## [The task]
Scan the lines below for "alignment"; report the number of lines that contain it, and only that.

(Source texts of formatted documents)
◇ ◇ ◇ ◇ ◇ ◇ ◇

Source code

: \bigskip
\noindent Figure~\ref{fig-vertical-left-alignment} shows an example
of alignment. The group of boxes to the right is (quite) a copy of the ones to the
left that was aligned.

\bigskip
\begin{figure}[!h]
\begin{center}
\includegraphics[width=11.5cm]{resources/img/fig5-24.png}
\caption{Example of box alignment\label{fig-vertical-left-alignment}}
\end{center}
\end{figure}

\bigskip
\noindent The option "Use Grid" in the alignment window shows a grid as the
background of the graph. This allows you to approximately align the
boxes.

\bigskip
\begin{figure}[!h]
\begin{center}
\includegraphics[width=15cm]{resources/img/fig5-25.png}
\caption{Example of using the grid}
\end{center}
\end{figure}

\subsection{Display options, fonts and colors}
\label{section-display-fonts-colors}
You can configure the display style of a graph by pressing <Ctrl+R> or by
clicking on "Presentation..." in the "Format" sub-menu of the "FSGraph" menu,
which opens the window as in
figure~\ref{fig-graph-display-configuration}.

◇ ◇ ◇ ◇ ◇ ◇ ◇

## [Exercise solution]
4